Saved entries -
--*--
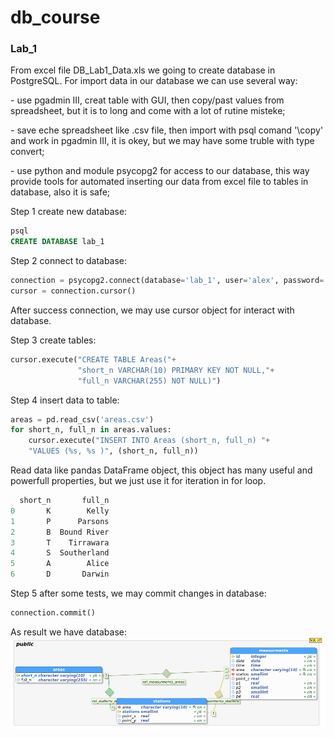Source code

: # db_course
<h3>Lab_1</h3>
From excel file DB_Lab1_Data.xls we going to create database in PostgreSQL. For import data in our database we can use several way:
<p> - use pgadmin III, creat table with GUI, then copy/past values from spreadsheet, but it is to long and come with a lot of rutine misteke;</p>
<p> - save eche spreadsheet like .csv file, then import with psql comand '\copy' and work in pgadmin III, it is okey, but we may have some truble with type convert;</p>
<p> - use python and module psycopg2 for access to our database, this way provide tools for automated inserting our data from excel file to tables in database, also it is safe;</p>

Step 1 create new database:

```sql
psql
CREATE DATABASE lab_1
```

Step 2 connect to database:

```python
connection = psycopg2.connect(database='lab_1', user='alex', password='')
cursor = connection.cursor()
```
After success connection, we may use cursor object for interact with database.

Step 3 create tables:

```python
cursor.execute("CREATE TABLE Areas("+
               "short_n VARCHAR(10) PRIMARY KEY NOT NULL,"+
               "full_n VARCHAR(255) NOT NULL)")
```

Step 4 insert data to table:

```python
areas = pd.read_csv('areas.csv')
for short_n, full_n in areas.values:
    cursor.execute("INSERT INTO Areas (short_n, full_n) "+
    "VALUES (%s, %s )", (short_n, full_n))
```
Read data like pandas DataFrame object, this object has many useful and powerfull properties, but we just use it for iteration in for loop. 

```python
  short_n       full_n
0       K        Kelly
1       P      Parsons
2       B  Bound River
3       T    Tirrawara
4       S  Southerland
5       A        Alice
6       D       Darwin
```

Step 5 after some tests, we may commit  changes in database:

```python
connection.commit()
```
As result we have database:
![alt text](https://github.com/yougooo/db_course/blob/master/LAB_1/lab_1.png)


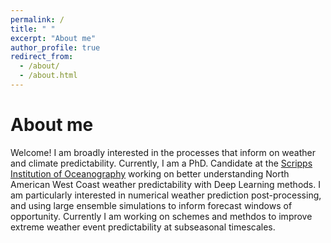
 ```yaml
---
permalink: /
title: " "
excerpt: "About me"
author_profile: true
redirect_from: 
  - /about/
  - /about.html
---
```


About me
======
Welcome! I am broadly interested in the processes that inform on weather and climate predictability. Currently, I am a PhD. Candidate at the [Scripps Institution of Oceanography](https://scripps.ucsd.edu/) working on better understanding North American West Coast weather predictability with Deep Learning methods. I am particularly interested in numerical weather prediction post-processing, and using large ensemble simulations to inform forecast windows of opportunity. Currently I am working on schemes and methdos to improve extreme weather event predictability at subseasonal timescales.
--*--
Required work - Up to and including the line containing "As result we", quote each line of the entries above from the very first, please, exactly and without images.

Solution for this exercise -
Source code

: # db_course
<h3>Lab_1</h3>
From excel file DB_Lab1_Data.xls we going to create database in PostgreSQL. For import data in our database we can use several way:
<p> - use pgadmin III, creat table with GUI, then copy/past values from spreadsheet, but it is to long and come with a lot of rutine misteke;</p>
<p> - save eche spreadsheet like .csv file, then import with psql comand '\copy' and work in pgadmin III, it is okey, but we may have some truble with type convert;</p>
<p> - use python and module psycopg2 for access to our database, this way provide tools for automated inserting our data from excel file to tables in database, also it is safe;</p>

Step 1 create new database:

```sql
psql
CREATE DATABASE lab_1
```

Step 2 connect to database:

```python
connection = psycopg2.connect(database='lab_1', user='alex', password='')
cursor = connection.cursor()
```
After success connection, we may use cursor object for interact with database.

Step 3 create tables:

```python
cursor.execute("CREATE TABLE Areas("+
               "short_n VARCHAR(10) PRIMARY KEY NOT NULL,"+
               "full_n VARCHAR(255) NOT NULL)")
```

Step 4 insert data to table:

```python
areas = pd.read_csv('areas.csv')
for short_n, full_n in areas.values:
    cursor.execute("INSERT INTO Areas (short_n, full_n) "+
    "VALUES (%s, %s )", (short_n, full_n))
```
Read data like pandas DataFrame object, this object has many useful and powerfull properties, but we just use it for iteration in for loop. 

```python
  short_n       full_n
0       K        Kelly
1       P      Parsons
2       B  Bound River
3       T    Tirrawara
4       S  Southerland
5       A        Alice
6       D       Darwin
```

Step 5 after some tests, we may commit  changes in database:

```python
connection.commit()
```
As result we have database:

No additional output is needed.